Task brief — Search the data for "declarations" and copy every matching line.

Provided records —
++++++++

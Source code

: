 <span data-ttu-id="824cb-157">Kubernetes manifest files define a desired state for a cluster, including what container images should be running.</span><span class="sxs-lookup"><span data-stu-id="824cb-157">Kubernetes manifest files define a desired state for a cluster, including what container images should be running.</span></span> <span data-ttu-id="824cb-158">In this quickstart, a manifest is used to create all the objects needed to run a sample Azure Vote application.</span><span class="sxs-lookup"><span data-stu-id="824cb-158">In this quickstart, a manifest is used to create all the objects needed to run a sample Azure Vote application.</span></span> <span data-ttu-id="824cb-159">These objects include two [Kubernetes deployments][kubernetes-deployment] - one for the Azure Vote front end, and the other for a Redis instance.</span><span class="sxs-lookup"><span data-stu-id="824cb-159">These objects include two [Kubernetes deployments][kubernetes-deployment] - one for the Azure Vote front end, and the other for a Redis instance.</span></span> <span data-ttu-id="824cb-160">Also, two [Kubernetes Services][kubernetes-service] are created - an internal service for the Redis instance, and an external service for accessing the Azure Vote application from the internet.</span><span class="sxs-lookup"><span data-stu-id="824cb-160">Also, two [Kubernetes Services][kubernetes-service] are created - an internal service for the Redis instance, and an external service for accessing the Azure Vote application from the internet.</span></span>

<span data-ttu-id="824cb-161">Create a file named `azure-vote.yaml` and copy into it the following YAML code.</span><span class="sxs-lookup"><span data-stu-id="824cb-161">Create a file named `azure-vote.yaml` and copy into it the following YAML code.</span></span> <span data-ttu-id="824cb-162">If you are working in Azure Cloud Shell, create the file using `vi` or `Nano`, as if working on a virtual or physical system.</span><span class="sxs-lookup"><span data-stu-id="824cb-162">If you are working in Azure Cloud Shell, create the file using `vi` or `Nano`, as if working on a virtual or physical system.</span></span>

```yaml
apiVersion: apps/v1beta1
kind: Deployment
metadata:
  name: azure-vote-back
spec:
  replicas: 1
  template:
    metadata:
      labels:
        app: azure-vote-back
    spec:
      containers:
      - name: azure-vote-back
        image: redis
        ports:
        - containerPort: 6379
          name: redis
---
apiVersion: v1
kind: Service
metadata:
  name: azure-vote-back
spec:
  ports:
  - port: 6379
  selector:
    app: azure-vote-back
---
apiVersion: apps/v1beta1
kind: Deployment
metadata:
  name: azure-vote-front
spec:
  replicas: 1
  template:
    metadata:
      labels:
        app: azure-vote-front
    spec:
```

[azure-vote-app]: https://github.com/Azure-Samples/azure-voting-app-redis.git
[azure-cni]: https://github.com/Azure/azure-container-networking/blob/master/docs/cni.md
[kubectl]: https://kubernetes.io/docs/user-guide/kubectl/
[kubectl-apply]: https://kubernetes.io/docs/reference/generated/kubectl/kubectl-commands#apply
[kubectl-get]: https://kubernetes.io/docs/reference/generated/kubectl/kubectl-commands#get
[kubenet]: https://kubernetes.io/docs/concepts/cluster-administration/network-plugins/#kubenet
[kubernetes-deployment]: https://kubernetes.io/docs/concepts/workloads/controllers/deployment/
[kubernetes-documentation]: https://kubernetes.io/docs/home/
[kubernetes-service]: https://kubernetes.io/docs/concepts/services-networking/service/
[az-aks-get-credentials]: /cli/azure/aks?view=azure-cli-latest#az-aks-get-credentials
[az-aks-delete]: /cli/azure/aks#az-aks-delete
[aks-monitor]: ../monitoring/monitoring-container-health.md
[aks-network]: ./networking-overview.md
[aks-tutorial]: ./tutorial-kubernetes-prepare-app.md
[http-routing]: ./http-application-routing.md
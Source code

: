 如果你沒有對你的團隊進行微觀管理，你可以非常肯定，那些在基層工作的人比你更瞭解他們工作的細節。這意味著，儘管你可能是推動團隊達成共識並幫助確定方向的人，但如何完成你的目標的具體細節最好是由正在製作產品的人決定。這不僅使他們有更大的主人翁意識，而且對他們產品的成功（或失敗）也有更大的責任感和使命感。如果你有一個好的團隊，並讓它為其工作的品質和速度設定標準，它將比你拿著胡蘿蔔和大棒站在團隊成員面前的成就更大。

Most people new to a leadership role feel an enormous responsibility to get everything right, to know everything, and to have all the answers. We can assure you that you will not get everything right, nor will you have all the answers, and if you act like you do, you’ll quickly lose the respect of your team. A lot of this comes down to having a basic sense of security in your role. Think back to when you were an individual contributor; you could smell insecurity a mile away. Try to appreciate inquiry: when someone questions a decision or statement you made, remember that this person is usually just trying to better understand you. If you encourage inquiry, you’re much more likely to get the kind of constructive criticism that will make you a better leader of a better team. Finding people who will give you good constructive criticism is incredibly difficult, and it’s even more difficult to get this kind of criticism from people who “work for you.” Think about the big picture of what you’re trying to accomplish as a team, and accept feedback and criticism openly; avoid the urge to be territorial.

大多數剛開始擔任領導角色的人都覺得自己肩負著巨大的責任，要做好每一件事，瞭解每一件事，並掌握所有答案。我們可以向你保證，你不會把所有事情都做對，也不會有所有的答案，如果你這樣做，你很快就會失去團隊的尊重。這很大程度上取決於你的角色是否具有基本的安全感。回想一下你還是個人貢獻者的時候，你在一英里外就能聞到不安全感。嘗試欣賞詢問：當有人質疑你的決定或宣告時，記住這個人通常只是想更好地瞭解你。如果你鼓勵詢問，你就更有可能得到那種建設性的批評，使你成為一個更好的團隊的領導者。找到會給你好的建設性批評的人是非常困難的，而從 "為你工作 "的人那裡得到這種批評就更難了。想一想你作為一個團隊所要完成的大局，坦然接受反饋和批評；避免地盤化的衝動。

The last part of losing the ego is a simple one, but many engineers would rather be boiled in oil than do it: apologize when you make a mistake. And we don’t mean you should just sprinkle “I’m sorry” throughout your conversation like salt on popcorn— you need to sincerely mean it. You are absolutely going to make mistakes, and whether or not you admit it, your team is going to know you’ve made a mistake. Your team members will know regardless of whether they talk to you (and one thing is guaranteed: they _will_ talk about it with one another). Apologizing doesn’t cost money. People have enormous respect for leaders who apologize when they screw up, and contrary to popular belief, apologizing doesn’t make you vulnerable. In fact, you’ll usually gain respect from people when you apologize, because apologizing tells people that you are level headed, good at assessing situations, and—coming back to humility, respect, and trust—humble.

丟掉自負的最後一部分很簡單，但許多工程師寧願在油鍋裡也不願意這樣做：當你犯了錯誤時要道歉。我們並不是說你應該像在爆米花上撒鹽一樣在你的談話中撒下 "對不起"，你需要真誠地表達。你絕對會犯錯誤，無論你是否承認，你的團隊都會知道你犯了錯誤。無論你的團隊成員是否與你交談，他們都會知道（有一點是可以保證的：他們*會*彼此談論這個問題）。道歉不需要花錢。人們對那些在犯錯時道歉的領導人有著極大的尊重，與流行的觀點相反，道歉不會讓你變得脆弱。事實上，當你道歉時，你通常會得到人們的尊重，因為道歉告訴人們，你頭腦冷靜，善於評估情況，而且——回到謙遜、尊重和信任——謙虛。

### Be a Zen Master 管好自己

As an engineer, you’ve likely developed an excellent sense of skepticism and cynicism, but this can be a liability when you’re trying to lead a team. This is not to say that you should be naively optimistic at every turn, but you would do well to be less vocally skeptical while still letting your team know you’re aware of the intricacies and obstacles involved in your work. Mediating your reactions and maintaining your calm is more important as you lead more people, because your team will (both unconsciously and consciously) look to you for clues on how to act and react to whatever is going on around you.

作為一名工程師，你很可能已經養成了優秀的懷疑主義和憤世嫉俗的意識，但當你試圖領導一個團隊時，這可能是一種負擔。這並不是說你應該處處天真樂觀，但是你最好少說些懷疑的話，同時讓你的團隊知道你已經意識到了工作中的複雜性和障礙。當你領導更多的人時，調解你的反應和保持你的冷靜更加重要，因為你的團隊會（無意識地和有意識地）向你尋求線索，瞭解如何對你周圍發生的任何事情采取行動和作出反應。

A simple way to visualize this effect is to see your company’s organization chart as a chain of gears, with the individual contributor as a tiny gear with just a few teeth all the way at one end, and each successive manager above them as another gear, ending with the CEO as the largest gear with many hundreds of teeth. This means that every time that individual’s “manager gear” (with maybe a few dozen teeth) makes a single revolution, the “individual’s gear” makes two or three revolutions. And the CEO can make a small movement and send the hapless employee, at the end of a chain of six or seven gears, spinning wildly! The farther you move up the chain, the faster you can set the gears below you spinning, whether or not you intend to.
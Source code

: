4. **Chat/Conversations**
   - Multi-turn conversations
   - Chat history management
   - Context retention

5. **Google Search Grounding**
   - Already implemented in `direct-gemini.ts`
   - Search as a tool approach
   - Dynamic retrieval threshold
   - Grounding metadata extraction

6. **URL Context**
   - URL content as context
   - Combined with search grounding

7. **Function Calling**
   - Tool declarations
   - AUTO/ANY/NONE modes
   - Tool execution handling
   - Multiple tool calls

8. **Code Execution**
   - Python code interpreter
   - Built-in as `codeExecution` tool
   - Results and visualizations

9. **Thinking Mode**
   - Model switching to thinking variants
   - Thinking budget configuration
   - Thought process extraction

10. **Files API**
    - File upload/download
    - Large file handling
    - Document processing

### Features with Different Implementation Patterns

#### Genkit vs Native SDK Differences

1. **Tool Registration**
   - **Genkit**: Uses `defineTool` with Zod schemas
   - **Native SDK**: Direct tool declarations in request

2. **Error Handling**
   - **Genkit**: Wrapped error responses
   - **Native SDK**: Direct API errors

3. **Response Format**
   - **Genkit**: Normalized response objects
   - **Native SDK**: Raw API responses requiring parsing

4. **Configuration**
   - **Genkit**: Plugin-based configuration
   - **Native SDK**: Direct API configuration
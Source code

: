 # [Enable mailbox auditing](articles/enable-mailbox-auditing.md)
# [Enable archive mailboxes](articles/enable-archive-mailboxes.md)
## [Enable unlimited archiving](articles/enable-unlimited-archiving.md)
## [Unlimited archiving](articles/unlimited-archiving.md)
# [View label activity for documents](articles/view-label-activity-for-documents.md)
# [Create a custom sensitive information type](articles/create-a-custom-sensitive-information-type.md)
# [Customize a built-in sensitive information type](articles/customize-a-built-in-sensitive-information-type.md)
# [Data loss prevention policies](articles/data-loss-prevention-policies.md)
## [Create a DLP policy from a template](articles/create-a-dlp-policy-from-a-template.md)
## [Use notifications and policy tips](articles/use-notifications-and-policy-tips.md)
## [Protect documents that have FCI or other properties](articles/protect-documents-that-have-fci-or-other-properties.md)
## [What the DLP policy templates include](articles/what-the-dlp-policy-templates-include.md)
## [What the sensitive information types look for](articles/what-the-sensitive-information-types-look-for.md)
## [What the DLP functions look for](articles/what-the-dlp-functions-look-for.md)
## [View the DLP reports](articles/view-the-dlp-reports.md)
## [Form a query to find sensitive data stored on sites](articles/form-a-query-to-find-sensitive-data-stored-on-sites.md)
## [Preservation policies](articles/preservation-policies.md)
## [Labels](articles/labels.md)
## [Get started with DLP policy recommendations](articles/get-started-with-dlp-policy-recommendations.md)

++++++++

Result for this exercise —
   - Tool declarations
   - **Native SDK**: Direct tool declarations in request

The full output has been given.